| What is being asked |
The answer must consist of every line from the data that holds "cursor".

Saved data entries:
==*==

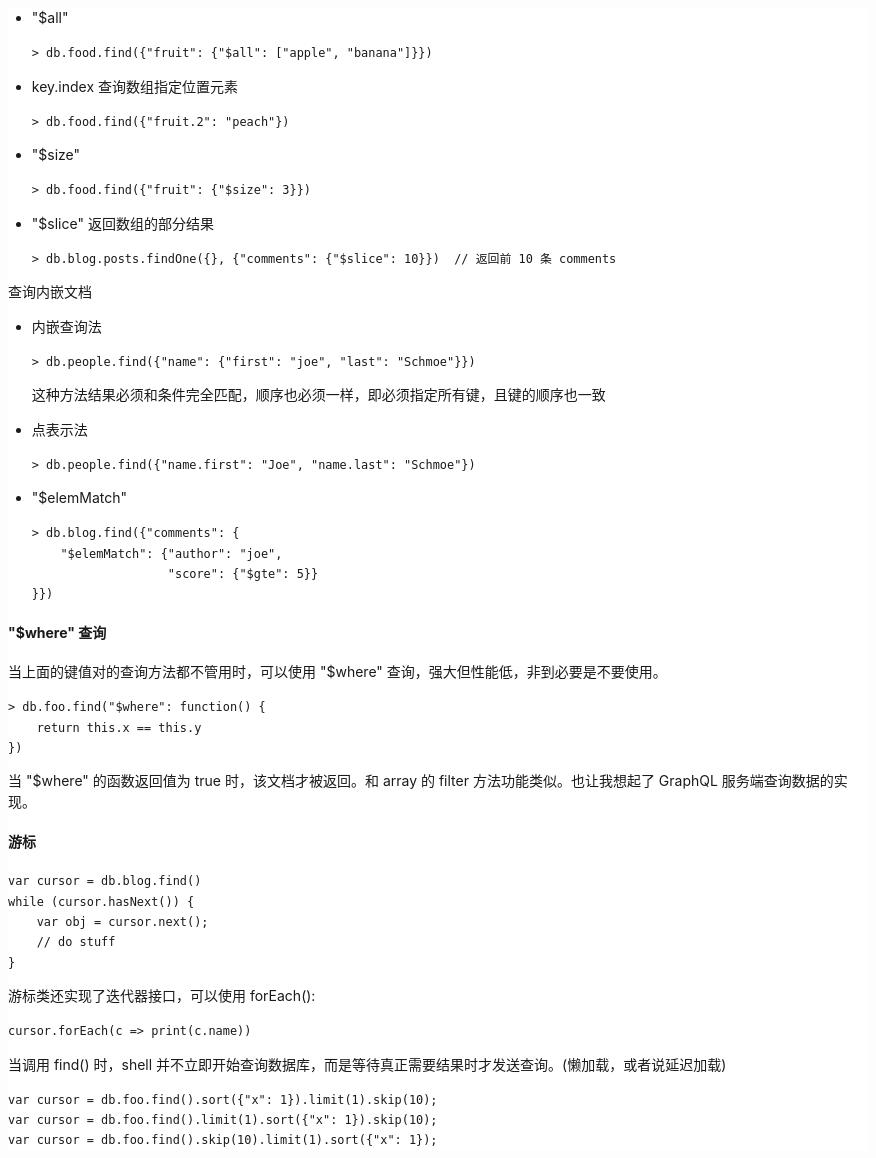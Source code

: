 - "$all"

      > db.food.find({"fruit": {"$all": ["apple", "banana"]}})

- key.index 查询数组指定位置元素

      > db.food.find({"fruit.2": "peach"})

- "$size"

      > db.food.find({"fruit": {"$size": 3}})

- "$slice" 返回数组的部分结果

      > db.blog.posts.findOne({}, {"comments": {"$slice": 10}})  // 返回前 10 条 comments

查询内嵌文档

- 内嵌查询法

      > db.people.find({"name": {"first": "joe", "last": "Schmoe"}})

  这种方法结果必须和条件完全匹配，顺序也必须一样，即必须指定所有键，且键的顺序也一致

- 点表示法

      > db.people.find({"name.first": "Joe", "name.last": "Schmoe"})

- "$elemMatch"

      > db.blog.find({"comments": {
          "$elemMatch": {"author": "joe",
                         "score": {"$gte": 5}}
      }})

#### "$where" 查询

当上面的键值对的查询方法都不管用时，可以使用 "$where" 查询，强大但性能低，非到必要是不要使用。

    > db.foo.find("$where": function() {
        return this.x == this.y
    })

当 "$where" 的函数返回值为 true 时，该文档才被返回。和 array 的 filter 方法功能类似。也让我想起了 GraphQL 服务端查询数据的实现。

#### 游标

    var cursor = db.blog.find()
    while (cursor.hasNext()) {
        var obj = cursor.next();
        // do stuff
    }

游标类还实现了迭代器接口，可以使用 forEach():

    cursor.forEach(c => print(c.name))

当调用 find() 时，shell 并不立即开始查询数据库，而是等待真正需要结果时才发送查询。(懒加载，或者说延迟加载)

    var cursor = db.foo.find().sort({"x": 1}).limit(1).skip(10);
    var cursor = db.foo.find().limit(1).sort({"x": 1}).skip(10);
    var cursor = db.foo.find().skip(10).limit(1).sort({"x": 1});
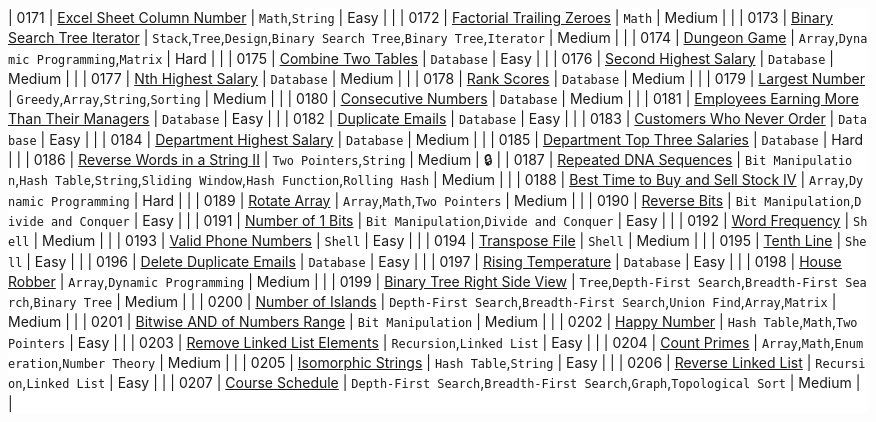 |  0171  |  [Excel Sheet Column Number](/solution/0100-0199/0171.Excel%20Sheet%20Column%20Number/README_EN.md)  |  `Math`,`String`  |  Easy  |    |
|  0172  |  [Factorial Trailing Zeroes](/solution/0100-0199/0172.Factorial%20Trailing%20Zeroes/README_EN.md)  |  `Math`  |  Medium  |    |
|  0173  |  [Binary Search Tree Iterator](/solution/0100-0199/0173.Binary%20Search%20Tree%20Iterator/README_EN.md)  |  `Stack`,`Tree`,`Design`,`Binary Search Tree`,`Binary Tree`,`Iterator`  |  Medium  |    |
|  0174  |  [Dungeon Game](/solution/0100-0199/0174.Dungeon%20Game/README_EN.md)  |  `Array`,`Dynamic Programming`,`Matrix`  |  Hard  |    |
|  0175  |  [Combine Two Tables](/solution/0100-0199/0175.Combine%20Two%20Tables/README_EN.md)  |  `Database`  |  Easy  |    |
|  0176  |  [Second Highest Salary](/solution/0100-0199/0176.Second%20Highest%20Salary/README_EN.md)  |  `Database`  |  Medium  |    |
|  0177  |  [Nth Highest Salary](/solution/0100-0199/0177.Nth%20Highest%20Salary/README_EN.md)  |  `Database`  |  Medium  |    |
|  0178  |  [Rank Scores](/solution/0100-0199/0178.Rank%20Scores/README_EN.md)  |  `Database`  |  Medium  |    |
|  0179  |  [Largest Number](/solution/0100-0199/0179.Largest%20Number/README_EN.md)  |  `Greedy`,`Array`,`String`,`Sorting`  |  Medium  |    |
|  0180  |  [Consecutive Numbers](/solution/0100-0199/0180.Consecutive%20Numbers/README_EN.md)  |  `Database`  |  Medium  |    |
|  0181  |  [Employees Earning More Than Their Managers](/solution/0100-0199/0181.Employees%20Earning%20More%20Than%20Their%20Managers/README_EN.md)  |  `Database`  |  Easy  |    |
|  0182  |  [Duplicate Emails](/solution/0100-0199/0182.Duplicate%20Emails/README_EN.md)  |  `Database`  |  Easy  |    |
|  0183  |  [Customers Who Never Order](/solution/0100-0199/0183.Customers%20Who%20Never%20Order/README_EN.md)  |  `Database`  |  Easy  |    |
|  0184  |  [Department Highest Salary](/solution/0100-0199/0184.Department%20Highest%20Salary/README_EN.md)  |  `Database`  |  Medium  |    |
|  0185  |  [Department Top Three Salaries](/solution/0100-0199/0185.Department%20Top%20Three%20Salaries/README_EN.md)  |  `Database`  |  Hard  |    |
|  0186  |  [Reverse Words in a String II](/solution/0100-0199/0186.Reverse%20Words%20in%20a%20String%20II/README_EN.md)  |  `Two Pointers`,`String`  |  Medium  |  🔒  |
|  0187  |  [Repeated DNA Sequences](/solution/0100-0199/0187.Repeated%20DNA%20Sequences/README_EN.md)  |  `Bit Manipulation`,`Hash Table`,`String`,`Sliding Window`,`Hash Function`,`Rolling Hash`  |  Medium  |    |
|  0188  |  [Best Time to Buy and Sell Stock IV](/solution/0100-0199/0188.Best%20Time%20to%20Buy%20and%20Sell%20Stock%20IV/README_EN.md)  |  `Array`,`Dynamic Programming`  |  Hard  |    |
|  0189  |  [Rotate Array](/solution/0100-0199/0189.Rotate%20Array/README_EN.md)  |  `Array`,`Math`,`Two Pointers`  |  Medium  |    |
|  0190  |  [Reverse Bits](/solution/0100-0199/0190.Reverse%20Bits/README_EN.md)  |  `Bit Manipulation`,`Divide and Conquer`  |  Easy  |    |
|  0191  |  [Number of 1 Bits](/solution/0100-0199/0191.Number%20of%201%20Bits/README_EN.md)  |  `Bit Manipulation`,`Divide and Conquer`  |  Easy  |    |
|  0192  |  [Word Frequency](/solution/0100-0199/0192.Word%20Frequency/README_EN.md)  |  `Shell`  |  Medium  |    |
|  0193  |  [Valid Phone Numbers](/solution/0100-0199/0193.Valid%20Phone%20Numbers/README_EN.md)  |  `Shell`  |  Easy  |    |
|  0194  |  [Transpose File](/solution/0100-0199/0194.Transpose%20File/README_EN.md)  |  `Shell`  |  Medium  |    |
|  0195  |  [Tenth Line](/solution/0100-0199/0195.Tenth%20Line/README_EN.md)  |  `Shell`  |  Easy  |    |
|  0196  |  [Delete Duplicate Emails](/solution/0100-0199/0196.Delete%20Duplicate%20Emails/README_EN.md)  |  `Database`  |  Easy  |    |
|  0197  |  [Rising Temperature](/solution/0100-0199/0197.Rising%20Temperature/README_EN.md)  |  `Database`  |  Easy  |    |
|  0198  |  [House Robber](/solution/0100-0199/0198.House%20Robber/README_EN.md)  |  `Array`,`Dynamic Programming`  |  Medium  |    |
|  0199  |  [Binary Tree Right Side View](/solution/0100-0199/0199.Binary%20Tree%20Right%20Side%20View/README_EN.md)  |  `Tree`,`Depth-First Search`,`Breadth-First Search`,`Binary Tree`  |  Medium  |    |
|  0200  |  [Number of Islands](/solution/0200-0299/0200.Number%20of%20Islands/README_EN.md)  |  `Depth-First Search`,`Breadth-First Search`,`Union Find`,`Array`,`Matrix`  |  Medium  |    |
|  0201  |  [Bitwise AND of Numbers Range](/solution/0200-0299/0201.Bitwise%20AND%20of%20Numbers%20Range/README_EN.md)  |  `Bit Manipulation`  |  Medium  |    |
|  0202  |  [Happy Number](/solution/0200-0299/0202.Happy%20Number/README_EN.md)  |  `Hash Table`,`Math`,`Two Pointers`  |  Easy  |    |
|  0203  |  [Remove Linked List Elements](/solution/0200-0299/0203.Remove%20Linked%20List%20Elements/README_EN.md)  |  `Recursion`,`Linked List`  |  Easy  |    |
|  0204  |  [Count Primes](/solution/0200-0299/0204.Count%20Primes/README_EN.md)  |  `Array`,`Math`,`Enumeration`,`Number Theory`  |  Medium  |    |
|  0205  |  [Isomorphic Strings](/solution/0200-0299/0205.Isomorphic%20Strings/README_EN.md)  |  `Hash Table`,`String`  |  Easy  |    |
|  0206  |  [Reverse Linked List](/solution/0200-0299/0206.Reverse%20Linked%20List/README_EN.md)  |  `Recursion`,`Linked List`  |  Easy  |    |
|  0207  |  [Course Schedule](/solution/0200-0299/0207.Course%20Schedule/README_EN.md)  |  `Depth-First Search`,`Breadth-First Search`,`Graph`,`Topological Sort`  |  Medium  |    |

==*==

| Reply |
    var cursor = db.blog.find()
    while (cursor.hasNext()) {
        var obj = cursor.next();
    cursor.forEach(c => print(c.name))
    var cursor = db.foo.find().sort({"x": 1}).limit(1).skip(10);
    var cursor = db.foo.find().limit(1).sort({"x": 1}).skip(10);
    var cursor = db.foo.find().skip(10).limit(1).sort({"x": 1});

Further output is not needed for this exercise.